Genomic mechanisms underlying PARK2 large deletions identified in a cohort of patients with PD

Sara Morais 1, Rita Bastos-Ferreira 1, Jorge Sequeiros 1, Isabel Alonso 1,
PMCID: PMC4856358  PMID: 27182553

Abstract

Objectives:

To identify the genomic mechanisms that result in PARK2 large gene deletions.

Methods:

We conducted mutation screening using PCR amplification of PARK2-coding regions and exon-intron boundaries, followed by sequencing to evaluate a large series of 244 unrelated Portuguese patients with symptoms of Parkinson disease. For the detection of large gene rearrangements, we performed multiplex ligation-dependent probe amplification, followed by long-range PCR and sequencing to map deletion breakpoints.

Results:

We identified biallelic pathogenic parkin mutations in 40 of the 244 patients. There were 18 different mutations, some of them novel. This study included mapping of 17 deletion breakpoints showing that nonhomologous end joining is the most common mechanism responsible for these gene rearrangements. None of these deletion breakpoints were previously described, and only one was present in 2 unrelated families, indicating that most of the deletions result from independent events.

Conclusions:

The c.155delA mutation is highly prevalent in the Portuguese population (62.5% of the cases). Large deletions were present in 42.5% of the patients. We present the largest study on the molecular mechanisms that mediate PARK2 deletions in a homogeneous population.
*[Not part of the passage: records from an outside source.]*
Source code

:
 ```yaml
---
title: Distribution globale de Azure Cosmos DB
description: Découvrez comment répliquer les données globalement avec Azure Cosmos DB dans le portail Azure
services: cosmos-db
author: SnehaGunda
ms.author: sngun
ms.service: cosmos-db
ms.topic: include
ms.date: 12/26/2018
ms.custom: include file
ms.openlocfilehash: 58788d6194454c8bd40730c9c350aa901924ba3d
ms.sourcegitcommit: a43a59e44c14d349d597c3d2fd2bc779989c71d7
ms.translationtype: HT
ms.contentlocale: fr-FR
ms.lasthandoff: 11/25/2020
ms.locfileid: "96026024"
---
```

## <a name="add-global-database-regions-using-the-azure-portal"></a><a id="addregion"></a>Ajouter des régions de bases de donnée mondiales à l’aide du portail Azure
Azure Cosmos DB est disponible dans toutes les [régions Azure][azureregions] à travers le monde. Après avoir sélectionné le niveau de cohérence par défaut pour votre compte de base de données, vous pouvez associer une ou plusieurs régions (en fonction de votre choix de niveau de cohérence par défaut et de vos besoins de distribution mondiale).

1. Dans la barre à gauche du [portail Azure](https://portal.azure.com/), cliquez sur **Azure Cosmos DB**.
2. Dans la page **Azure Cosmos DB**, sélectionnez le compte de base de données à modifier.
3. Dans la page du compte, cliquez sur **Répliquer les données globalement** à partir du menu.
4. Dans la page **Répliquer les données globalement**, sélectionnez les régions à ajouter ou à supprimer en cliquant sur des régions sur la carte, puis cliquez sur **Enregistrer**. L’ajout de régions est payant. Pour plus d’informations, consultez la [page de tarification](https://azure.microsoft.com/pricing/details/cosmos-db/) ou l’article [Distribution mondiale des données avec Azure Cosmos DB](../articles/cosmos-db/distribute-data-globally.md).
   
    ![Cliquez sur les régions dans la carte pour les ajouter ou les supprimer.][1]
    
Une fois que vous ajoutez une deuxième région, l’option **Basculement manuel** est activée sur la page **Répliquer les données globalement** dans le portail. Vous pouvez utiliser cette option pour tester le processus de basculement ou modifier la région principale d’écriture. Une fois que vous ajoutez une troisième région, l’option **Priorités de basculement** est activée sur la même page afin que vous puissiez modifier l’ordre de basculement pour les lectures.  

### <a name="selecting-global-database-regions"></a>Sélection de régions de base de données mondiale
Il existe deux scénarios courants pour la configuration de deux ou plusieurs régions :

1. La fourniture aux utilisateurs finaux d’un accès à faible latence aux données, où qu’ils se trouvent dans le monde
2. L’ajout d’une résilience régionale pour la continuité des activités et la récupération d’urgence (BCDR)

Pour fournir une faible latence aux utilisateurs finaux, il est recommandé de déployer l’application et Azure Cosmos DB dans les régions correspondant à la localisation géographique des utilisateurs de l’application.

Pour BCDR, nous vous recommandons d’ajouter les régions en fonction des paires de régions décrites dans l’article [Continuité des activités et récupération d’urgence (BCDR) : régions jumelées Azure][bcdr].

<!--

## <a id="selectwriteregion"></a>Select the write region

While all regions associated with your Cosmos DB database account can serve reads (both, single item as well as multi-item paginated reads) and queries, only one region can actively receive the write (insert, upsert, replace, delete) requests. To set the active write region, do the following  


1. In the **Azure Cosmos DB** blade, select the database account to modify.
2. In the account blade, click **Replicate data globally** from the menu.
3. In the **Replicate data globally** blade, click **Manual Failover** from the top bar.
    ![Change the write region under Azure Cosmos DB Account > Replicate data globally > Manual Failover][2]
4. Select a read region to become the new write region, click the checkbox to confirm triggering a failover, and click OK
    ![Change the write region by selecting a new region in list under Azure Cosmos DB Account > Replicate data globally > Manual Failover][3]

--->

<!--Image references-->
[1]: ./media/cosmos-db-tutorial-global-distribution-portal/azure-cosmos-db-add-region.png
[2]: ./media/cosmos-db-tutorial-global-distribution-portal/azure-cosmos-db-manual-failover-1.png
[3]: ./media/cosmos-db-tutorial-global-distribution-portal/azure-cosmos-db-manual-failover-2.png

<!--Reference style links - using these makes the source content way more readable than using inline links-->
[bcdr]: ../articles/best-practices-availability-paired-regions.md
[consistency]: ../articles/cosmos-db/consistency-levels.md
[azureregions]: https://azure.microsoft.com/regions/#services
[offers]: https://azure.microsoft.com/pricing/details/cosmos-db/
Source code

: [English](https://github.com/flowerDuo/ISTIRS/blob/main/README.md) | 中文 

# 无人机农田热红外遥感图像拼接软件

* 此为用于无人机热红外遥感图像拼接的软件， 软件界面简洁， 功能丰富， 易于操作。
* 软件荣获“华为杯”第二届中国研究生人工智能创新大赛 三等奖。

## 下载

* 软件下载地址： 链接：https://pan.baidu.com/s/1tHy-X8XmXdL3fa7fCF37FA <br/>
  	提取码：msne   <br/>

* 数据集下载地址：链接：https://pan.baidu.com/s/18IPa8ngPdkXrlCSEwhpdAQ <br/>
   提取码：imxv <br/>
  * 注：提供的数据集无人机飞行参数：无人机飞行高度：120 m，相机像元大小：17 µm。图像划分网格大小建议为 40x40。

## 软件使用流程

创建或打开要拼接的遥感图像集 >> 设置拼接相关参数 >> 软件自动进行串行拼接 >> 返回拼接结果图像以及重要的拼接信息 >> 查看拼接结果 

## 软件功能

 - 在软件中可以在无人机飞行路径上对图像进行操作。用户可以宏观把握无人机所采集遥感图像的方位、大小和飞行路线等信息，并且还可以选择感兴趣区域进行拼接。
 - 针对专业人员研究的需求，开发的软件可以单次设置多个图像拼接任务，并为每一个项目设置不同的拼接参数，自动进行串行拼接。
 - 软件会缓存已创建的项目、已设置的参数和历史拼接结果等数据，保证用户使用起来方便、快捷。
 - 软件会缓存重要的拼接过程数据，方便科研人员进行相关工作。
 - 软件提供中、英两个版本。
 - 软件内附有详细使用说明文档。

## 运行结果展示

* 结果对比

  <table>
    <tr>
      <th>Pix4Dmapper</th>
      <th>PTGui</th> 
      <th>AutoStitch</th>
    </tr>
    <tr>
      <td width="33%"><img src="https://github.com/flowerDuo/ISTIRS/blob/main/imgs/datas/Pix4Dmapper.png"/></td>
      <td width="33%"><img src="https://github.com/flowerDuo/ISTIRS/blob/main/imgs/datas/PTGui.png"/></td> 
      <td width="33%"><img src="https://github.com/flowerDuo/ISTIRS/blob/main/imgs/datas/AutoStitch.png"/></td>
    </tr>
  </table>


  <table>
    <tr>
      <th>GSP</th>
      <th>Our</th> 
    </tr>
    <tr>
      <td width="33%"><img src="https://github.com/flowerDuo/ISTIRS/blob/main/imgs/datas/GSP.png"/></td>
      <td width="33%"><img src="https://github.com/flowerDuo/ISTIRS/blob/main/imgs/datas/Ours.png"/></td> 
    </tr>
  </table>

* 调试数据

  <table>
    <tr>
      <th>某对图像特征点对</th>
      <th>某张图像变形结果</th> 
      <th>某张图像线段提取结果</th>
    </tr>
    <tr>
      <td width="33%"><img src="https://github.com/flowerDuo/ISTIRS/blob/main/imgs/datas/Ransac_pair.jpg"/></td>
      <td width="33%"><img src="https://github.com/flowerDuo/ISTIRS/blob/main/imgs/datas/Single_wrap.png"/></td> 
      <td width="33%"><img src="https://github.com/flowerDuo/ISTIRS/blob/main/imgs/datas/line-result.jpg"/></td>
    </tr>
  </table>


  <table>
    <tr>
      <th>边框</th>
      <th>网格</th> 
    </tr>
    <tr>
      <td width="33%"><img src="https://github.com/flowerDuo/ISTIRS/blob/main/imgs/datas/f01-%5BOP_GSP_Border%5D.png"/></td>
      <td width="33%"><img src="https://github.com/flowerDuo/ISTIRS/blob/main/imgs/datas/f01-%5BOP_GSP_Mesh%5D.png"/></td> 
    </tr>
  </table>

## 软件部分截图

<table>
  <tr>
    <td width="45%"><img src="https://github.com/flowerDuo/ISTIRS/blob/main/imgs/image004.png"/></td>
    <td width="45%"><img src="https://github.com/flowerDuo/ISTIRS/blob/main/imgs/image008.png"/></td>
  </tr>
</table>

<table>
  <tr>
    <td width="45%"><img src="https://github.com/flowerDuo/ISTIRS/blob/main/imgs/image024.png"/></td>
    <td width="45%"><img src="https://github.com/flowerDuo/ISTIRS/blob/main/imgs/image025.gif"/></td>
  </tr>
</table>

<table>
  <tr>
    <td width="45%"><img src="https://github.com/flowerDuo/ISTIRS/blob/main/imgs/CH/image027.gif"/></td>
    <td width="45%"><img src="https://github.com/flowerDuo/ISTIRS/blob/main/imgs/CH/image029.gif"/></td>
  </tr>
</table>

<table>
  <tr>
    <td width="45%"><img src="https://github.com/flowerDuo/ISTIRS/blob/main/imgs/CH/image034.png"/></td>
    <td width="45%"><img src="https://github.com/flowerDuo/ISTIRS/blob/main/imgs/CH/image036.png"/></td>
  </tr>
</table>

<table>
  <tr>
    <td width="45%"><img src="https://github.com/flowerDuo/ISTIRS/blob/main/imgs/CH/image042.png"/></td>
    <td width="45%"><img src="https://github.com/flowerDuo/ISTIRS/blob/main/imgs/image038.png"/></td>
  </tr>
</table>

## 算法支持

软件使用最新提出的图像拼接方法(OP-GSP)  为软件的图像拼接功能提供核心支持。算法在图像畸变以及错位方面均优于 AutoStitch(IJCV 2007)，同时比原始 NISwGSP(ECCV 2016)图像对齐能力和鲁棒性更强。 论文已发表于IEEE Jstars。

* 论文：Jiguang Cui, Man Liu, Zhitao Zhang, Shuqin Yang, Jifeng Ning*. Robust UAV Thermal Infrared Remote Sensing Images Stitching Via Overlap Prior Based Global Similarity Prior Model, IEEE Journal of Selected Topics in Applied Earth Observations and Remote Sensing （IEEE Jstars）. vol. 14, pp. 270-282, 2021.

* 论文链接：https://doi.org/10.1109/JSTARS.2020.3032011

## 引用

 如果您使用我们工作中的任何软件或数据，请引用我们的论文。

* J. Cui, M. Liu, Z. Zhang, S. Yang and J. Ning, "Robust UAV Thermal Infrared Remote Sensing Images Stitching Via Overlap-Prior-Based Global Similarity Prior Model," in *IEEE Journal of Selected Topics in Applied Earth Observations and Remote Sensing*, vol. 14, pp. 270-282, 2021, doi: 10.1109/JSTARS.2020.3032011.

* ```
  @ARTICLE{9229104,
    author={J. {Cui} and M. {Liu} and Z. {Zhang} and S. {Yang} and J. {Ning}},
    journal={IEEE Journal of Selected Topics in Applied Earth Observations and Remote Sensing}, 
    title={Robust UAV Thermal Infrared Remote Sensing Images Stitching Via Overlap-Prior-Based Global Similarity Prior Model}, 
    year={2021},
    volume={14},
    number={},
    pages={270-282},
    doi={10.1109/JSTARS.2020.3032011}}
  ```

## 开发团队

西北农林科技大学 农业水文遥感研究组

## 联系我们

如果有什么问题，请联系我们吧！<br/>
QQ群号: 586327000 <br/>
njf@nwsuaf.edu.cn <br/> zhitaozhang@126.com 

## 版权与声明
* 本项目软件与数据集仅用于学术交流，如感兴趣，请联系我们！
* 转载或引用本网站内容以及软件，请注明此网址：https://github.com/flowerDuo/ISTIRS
Parkinson disease (PD) is the second most common neurodegenerative disorder, the etiology of which remains mostly unknown.1 Most PD cases are sporadic, although the discovery of genes linked to familial forms has provided valuable insights into disease mechanisms. Among recessive forms, PARK2 mutations are the most common cause of parkinsonism, being responsible for autosomal recessive juvenile Parkinson disease (AR-JP).2 AR-JP is genetically heterogeneous and, apart from age at onset, is clinically indistinguishable from idiopathic PD, presenting with rigidity, bradykinesia, and resting tremor, usually before the age of 40 years.3,4

PARK2, located on chromosome 6q25.2–q27, encodes parkin, an E3 ubiquitin ligase. The loss of this ubiquitin ligase activity appears to be the mechanism responsible for the pathogenesis of AR-JP.5 PARK2 is composed of 12 exons surrounded by large intronic regions and spans approximately 1.38 Mb. Mutations have been identified across the entire gene and include all mutation types.6 PARK2 is the 17th largest gene of the human genome and is located within a large common fragile site (CFS), FRA6E,7 a 3.6-Mb region of instability, susceptible to form gaps, breaks, and rearrangements when cells are exposed to certain conditions such as DNA replication inhibitors,810 which may explain the large frequency of PARK2 deletions.

In this study, we aimed to identify the breakpoints of 17 different deletions to understand further the mechanisms favoring the occurrence of these rearrangements and evaluated the frequency of PARK2 mutations in patients with clinical suspicion of early-onset parkinsonism.

METHODS

Patients and mutation analysis.

We evaluated 244 unrelated Portuguese patients with symptoms of PD referred to our center for molecular study of PARK2. The mean age at onset was 34.3 years (range, 6 months to 64 years).

We conducted mutation screening, performing PCR amplification of the entire PARK2-coding region and exon-intron boundaries, using the HotStarTaq Master Mix Kit (Qiagen, Venlo, the Netherlands), followed by bidirectional direct sequencing with the BigDye Terminator v1.1 Cycle Sequencing Kit (Applied Biosystems, Waltham, MA) and loaded on an ABI-PRISM 3130xl Genetic Analyzer (Applied Biosystems). To detect large gene rearrangements, we performed multiplex ligation-dependent probe amplification (MLPA) using the SALSA MLPA kit P051 (MRC Holland) according to the manufacturer's instructions and analyzed fragments on an ABI-PRISM 3130xl Genetic Analyzer using 500-LIZ (Applied Biosystems), as a size standard, and GeneMarker v1.90 (SoftGenetics, State College, PA).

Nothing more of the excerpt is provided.